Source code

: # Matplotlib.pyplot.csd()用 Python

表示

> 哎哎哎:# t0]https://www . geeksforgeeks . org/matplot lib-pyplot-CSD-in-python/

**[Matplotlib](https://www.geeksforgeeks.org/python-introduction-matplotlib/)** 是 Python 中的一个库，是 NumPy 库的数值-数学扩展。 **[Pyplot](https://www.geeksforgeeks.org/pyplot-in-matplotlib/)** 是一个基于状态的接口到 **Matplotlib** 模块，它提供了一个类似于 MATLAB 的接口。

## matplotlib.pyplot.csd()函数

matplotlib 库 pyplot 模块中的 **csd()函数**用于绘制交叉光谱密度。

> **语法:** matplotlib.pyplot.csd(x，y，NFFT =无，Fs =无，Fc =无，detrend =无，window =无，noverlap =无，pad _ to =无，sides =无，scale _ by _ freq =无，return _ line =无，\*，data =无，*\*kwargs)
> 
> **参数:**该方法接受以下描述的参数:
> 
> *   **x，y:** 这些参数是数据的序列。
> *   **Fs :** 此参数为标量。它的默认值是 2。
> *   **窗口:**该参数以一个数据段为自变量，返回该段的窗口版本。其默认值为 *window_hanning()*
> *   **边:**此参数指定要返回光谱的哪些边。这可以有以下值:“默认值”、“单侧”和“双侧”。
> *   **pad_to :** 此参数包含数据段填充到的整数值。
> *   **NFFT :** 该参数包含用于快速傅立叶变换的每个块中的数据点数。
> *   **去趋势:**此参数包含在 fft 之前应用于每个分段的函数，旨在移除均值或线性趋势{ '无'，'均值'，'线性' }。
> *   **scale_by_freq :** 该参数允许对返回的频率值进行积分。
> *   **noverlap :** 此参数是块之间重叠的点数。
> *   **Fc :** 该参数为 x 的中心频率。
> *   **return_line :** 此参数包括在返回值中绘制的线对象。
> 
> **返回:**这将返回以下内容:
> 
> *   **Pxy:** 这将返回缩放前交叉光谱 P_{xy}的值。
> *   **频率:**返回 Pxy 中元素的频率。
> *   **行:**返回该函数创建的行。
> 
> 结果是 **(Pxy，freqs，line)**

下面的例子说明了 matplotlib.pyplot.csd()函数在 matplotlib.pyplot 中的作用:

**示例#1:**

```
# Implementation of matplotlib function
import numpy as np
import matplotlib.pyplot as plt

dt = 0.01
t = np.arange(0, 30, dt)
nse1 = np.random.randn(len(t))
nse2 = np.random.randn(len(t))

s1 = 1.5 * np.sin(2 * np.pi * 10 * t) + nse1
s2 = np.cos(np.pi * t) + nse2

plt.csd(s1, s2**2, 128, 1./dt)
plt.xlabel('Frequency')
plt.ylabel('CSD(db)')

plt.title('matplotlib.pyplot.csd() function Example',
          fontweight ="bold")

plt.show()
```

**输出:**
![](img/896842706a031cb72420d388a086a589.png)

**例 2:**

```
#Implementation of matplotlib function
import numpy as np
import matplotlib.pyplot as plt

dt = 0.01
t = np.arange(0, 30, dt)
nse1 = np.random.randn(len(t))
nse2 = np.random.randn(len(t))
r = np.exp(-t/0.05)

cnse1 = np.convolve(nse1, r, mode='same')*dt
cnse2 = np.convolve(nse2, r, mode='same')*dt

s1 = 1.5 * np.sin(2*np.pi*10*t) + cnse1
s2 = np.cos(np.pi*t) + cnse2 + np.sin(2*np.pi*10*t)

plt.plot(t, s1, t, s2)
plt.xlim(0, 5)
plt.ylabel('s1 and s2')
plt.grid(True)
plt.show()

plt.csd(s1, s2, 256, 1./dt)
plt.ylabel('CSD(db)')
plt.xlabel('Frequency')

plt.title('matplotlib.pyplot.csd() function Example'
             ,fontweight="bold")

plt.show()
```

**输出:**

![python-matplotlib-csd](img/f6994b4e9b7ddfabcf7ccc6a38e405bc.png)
--
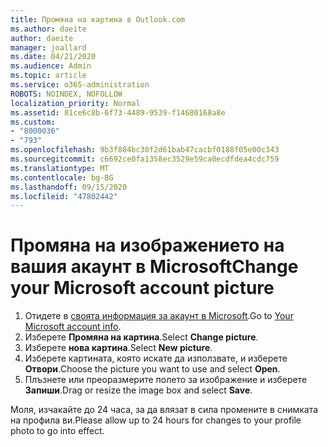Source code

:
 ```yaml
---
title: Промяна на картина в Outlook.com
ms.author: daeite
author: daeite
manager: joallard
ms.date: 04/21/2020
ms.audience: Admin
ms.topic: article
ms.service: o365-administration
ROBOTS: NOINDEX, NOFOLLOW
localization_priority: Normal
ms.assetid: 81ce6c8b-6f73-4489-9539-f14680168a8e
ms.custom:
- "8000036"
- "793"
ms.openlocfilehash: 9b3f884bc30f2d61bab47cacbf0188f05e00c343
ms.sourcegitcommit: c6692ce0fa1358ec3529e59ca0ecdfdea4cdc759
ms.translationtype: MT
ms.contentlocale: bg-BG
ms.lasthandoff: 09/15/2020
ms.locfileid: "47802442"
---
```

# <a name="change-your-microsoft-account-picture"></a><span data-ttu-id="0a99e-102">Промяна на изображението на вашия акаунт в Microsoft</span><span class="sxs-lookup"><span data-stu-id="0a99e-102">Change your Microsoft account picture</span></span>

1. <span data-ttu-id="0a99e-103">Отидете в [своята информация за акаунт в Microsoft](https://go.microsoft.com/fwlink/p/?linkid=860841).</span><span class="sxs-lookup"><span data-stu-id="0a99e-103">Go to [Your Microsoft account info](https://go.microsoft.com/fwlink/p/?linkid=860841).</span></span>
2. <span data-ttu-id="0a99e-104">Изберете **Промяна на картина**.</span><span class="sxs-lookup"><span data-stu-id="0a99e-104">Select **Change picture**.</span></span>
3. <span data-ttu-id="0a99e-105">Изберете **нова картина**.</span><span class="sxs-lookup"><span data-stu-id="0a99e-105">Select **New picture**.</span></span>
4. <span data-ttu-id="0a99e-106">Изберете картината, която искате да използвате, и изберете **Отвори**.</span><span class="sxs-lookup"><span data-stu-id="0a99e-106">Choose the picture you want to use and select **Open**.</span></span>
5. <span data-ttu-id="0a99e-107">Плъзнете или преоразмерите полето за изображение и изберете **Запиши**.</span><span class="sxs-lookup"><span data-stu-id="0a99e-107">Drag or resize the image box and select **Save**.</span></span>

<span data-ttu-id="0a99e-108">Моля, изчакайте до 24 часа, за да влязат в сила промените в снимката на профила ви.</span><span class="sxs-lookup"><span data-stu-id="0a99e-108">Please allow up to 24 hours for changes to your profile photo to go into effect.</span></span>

__Task brief__. Could you restate word for word the lines above from the one containing "в [своята информация" through the one containing "go into effect.</span></span>", both included, and nothing else?

__Output of the exercise__.
1. <span data-ttu-id="0a99e-103">Отидете в [своята информация за акаунт в Microsoft](https://go.microsoft.com/fwlink/p/?linkid=860841).</span><span class="sxs-lookup"><span data-stu-id="0a99e-103">Go to [Your Microsoft account info](https://go.microsoft.com/fwlink/p/?linkid=860841).</span></span>
2. <span data-ttu-id="0a99e-104">Изберете **Промяна на картина**.</span><span class="sxs-lookup"><span data-stu-id="0a99e-104">Select **Change picture**.</span></span>
3. <span data-ttu-id="0a99e-105">Изберете **нова картина**.</span><span class="sxs-lookup"><span data-stu-id="0a99e-105">Select **New picture**.</span></span>
4. <span data-ttu-id="0a99e-106">Изберете картината, която искате да използвате, и изберете **Отвори**.</span><span class="sxs-lookup"><span data-stu-id="0a99e-106">Choose the picture you want to use and select **Open**.</span></span>
5. <span data-ttu-id="0a99e-107">Плъзнете или преоразмерите полето за изображение и изберете **Запиши**.</span><span class="sxs-lookup"><span data-stu-id="0a99e-107">Drag or resize the image box and select **Save**.</span></span>

<span data-ttu-id="0a99e-108">Моля, изчакайте до 24 часа, за да влязат в сила промените в снимката на профила ви.</span><span class="sxs-lookup"><span data-stu-id="0a99e-108">Please allow up to 24 hours for changes to your profile photo to go into effect.</span></span>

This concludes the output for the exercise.